GLENN: First, let's talk about the controversy.
AMI: Well, so what happened was, I came out with this video, Stockholm Syndrome that you teased before. And it came out about, oh, two months ago. And it did fairly well. Got a fair amount of press. Did a few million digital views, about typical of what my videos do.
And then a month and a half passes, and Tucker Carlson from Fox News wanted to have me on as a guest. He was talking about Sweden as an example of the problems that refugees are facing in terms of immigration within countries. And he said, "Hey, why don't you come on and talk about the video." I said, "Great." So we talk about the video, no problem.
Saturday night, I'm at a bar mitzvah, and my phone starts to blow up. I'm like, "What is going on?" And people are telling me it seems like the president just referenced your interview with Tucker Carlson. I said, "That sounds interesting." And I heard what the president said.
It sounded a little bit weird. It could be interpreted in a couple different ways. And if you are negative against the president, you could interpret it that he was making up some terror attack. If you have more sympathy toward the president, you would say, well, he was really referring last night to the interview. He just kind of stumbled on his words, which he's apt to do.
And all of a sudden, man, this becomes this global international scandal that I find myself in the middle of this maelstrom. It's absolutely insane.
GLENN: Now, it's sane because now let's talk about the documentary.
Ami, I was there a year ago doing a documentary on exactly the same thing. Sweden is one of the greatest countries, I think in the world. It is -- it is wildly socialist, but it's pretty easy to be socialist when it's homogenized as Sweden is.
Everybody looks the same. Everybody, you know, comes from the same background, et cetera, et cetera. So there's no real strife in Sweden historically.
But they have prided themselves in being the -- the healers of the world. They're just a different group of people. And I love them for this.
The problem is, is they give free housing, free clothing, free food, free everything to refugees.
AMI: Free cash. Free cash.
GLENN: Free cash. And so the refugees are pouring into Sweden. And I was in those no-go zones. I stood at that same strip mall where you were assaulted and I was almost assaulted and 60 Minutes --
AMI: Liar. Liar. Liar. There are no-go zones. Nobody gets through these places. That's what I'm hearing all day long from Sweden.
GLENN: I know. I know. And what's interesting is, you were -- in your documentary, you have the audio because they told you to turn the cameras off, and you wisely did. But then, you know, like the -- like the bull in a China shop that you are, you stayed and just started asking a simple question, why? What is the problem with filming here? And they beat you up.
AMI: Yeah.
GLENN: And it's all on tape.
AMI: Yep. Yep.
GLENN: Hang on.

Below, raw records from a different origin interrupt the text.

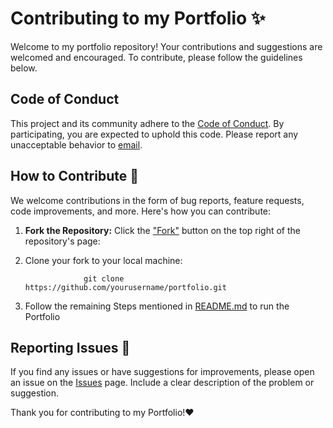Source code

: # Contributing to my Portfolio ✨

Welcome to my portfolio repository! Your contributions and suggestions are welcomed and encouraged. To contribute, please follow the guidelines below.

## Code of Conduct

This project and its community adhere to the [Code of Conduct](./CODE_OF_CONDUCT.md). By participating, you are expected to uphold this code. Please report any unacceptable behavior to [email](skumar8work@gmail.com).

## How to Contribute 👻

We welcome contributions in the form of bug reports, feature requests, code improvements, and more. Here's how you can contribute:

1. **Fork the Repository:** Click the ["Fork"](https://github.com/pal-sandeep/portfolio/fork) button on the top right of the repository's page:


2. Clone your fork to your local machine:
   
                    git clone https://github.com/yourusername/portfolio.git
   
4. Follow the remaining Steps mentioned in [README.md](,/README.md) to run the Portfolio
 
## Reporting Issues 🐞

If you find any issues or have suggestions for improvements, please open an issue on the [Issues](https://github.com/pal-sandeep/portfolio/issues) page. Include a clear description of the problem or suggestion.

Thank you for contributing to my Portfolio!❤️
   

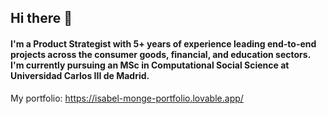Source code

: ## Hi there 👋

#### I'm a Product Strategist with 5+ years of experience leading end-to-end projects across the consumer goods, financial, and education sectors. I'm currently pursuing an MSc in Computational Social Science at Universidad Carlos III de Madrid. 

My portfolio: https://isabel-monge-portfolio.lovable.app/

<!--
**isabelmonge/isabelmonge** is a ✨ _special_ ✨ repository because its `README.md` (this file) appears on your GitHub profile.

Here are some ideas to get you started:

- 🔭 I’m currently working on ...
- 🌱 I’m currently learning ...
- 👯 I’m looking to collaborate on ...
- 🤔 I’m looking for help with ...
- 💬 Ask me about ...
- 📫 How to reach me: ...
- 😄 Pronouns: ...
- ⚡ Fun fact: ...
-->
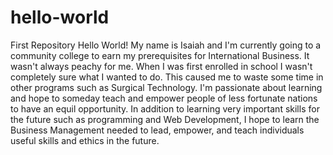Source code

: # hello-world
First Repository
Hello World! My name is Isaiah and I'm currently going to a community college to earn my prerequisites for International Business. It wasn't always peachy for me. When I was first enrolled in school I wasn't completely sure what I wanted to do. This caused me to waste some time in other programs such as Surgical Technology. I'm passionate about learning and hope to someday teach and empower people of less fortunate nations to have an equil opportunity. In addition to learning very important skills for the future such as programming and Web Development, I hope to learn the Business Management needed to lead, empower, and teach individuals useful skills and ethics in the future.
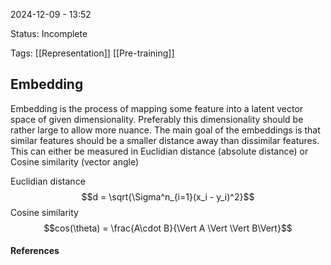2024-12-09 - 13:52

Status: Incomplete

Tags: [[Representation]] [[Pre-training]]

## **Embedding**
Embedding is the process of mapping some feature into a latent vector space of given dimensionality. Preferably this dimensionality should be rather large to allow more nuance.
The main goal of the embeddings is that similar features should be a smaller distance away than dissimilar features. This can either be measured in Euclidian distance (absolute distance) or Cosine similarity (vector angle)

Euclidian distance
$$d = \sqrt{\Sigma^n_{i=1}(x_i - y_i)^2}$$
Cosine similarity
$$cos(\theta) = \frac{A\cdot B}{\Vert A \Vert \Vert B\Vert}$$

#### **References**
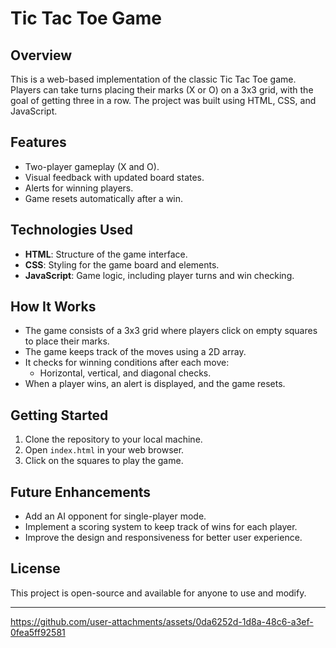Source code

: # Tic Tac Toe Game

## Overview

This is a web-based implementation of the classic Tic Tac Toe game. Players can take turns placing their marks (X or O) on a 3x3 grid, with the goal of getting three in a row. The project was built using HTML, CSS, and JavaScript.

## Features

- Two-player gameplay (X and O).
- Visual feedback with updated board states.
- Alerts for winning players.
- Game resets automatically after a win.

## Technologies Used

- **HTML**: Structure of the game interface.
- **CSS**: Styling for the game board and elements.
- **JavaScript**: Game logic, including player turns and win checking.

## How It Works

- The game consists of a 3x3 grid where players click on empty squares to place their marks.
- The game keeps track of the moves using a 2D array.
- It checks for winning conditions after each move:
  - Horizontal, vertical, and diagonal checks.
- When a player wins, an alert is displayed, and the game resets.

## Getting Started

1. Clone the repository to your local machine.
2. Open `index.html` in your web browser.
3. Click on the squares to play the game.

## Future Enhancements

- Add an AI opponent for single-player mode.
- Implement a scoring system to keep track of wins for each player.
- Improve the design and responsiveness for better user experience.

## License

This project is open-source and available for anyone to use and modify.

---

https://github.com/user-attachments/assets/0da6252d-1d8a-48c6-a3ef-0fea5ff92581

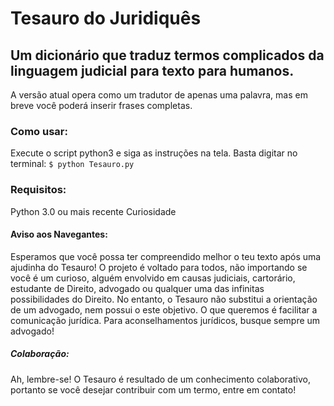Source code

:  # Tesauro do Juridiquês
## Um dicionário que traduz termos complicados da linguagem judicial para texto para humanos.
A versão atual opera como um tradutor de apenas uma palavra, mas em breve você poderá inserir frases completas.
### Como usar:
Execute o script python3 e siga as instruções na tela. Basta digitar no terminal:
`$ python Tesauro.py`
### Requisitos:
Python 3.0 ou mais recente
Curiosidade
#### Aviso aos Navegantes:
Esperamos que você possa ter compreendido melhor o teu texto após uma ajudinha do Tesauro! 
O projeto é voltado para todos, não importando se você é um curioso, alguém envolvido em causas judiciais, cartorário, estudante de Direito, advogado ou qualquer uma das infinitas possibilidades do Direito. No entanto, o Tesauro não substitui a orientação de um advogado, nem possui o este objetivo. O que queremos é facilitar a comunicação jurídica. Para aconselhamentos jurídicos, busque sempre um advogado!
##### Colaboração:
Ah, lembre-se! O Tesauro é resultado de um conhecimento colaborativo, portanto se você desejar contribuir com um termo, entre em contato!
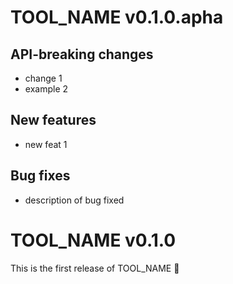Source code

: # TOOL_NAME v0.1.0.apha

## API-breaking changes

- change 1
- example 2

## New features

- new feat 1

## Bug fixes

- description of bug fixed

# TOOL_NAME v0.1.0

This is the first release of TOOL_NAME 🎉
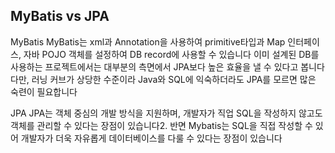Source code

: ## MyBatis vs JPA

MyBatis
MyBatis는 xml과 Annotation을 사용하여 primitive타입과 Map 인터페이스, 자바 POJO 객체를 설정하여 DB record에 사용할 수 있습니다 이미 설계된 DB를 사용하는 프로젝트에서는 대부분의 측면에서 JPA보다 높은 효율을 낼 수 있다고 봅니다 다만, 러닝 커브가 상당한 수준이라 Java와 SQL에 익숙하더라도 JPA를 모르면 많은 숙련이 필요합니다

JPA
JPA는 객체 중심의 개발 방식을 지원하며, 개발자가 직업 SQL을 작성하지 않고도 객체를 관리할 수 있다는 장점이 있습니다2. 반면 Mybatis는 SQL을 직접 작성할 수 있어 개발자가 더욱 자유롭게 데이터베이스를 다룰 수 있다는 장점이 있습니다
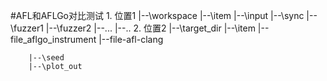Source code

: #AFL和AFLGo对比测试
	1. 位置1
		|--\workspace
			|--\item
				|--\input
				|--\sync
					|--\fuzzer1
					|--\fuzzer2
					|--...
			|--..
	2. 位置2
		|--\target_dir
			|--\item
				|--file_aflgo_instrument
				|--file-afl-clang
	
		|--\seed
		|--\plot_out
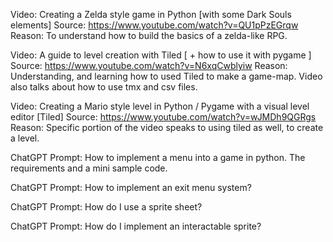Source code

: Video: Creating a Zelda style game in Python [with some Dark Souls elements]
Source: https://www.youtube.com/watch?v=QU1pPzEGrqw
Reason: To understand how to build the basics of a zelda-like RPG.

Video: A guide to level creation with Tiled [ + how to use it with pygame ]
Source: https://www.youtube.com/watch?v=N6xqCwblyiw
Reason: Understanding, and learning how to used Tiled to make a game-map. Video also talks about how to use tmx and csv files.

Video: Creating a Mario style level in Python / Pygame with a visual level editor [Tiled]
Source: https://www.youtube.com/watch?v=wJMDh9QGRgs
Reason: Specific portion of the video speaks to using tiled as well, to create a level. 

ChatGPT Prompt: How to implement a menu into a game in python. The requirements and a mini sample code. 

ChatGPT Prompt: How to implement an exit menu system?

ChatGPT Prompt: How do I use a sprite sheet?

ChatGPT Prompt: How do I implement an interactable sprite?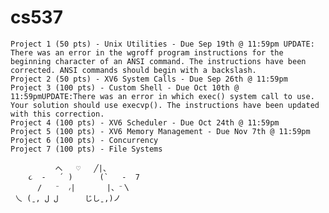 # cs537

    Project 1 (50 pts) - Unix Utilities - Due Sep 19th @ 11:59pm UPDATE: There was an error in the wgroff program instructions for the beginning character of an ANSI command. The instructions have been corrected. ANSI commands should begin with a backslash.
    Project 2 (50 pts) - XV6 System Calls - Due Sep 26th @ 11:59pm
    Project 3 (100 pts) - Custom Shell - Due Oct 10th @ 11:59pmUPDATE:There was an error in which exec() system call to use. Your solution should use execvp(). The instructions have been updated with this correction.
    Project 4 (100 pts) - XV6 Scheduler - Due Oct 24th @ 11:59pm
    Project 5 (100 pts) - XV6 Memory Management - Due Nov 7th @ 11:59pm
    Project 6 (100 pts) - Concurrency
    Project 7 (100 pts) - File Systems

              へ   ♡   ╱|、
        ૮  -   ՛ )      (`   -  7
          /   ⁻  ៸|       |、⁻〵
     乀 (ˍ, ل ل      じしˍ,)ノ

Then what's amazing is you spoke to the Swedes afterwards, and they all say there's no problem.
AMI: That's the most amazing -- and that's maybe -- now, considering I got my butt kicked, I still found that last part of the video where I interviewed Swedes, and they deny any problem. Maybe the troubling aspect of this whole thing is that they are the self-denial -- it borders on the pathological. They are doing whatever they can to avoid the reality of the truth.
And if that means make up fake statistics, they'll make them up. If that means to say that you weren't beat up, then that's what they're going to say.
Their narrative of being a humanitarian superpower is something -- they're so proud of it. They'll come up with these happy stats, right? Happy stats. We're all good. Everything is good. And just deny the reality on the ground. And it's sad, it's confounding, and they're trying to do the right thing. Don't get me wrong. They're trying to reach out and do this selfless act of humanity. But like the saying goes, no good deed goes unpunished. And, boy, are they being punished.
GLENN: Yeah, no, I will tell you -- this is why I love the Swedes so much. They have a different attitude. They really do believe that they are the -- you know, America sees itself as the savior of the world. We march in and we take care of things.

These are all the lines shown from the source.